▸ Collected data entries

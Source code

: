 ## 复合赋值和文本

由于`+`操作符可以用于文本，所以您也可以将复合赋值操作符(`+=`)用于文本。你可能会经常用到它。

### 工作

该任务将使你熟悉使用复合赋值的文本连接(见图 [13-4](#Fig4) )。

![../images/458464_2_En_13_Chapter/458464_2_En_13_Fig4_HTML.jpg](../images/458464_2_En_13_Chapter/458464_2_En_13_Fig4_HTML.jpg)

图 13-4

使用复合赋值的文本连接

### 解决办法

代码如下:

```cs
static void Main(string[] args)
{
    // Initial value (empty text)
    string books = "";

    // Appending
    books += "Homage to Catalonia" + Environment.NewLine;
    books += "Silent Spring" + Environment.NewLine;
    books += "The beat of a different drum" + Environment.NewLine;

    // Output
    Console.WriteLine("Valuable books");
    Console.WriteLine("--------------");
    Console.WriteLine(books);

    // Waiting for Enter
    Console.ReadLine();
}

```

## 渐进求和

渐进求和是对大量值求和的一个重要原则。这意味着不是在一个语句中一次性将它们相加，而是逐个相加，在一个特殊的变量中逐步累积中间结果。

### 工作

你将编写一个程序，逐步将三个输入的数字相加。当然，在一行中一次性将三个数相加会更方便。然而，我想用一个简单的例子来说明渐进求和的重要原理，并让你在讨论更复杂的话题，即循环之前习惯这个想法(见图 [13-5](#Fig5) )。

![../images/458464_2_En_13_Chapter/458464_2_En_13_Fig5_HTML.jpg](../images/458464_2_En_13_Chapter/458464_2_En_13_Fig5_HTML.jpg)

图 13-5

▸ Description of the task
Only the lines above that include the word "images" belong in the answer; copy each one.

▸ Answer to the exercise
![../images/458464_2_En_13_Chapter/458464_2_En_13_Fig4_HTML.jpg](../images/458464_2_En_13_Chapter/458464_2_En_13_Fig4_HTML.jpg)
![../images/458464_2_En_13_Chapter/458464_2_En_13_Fig5_HTML.jpg](../images/458464_2_En_13_Chapter/458464_2_En_13_Fig5_HTML.jpg)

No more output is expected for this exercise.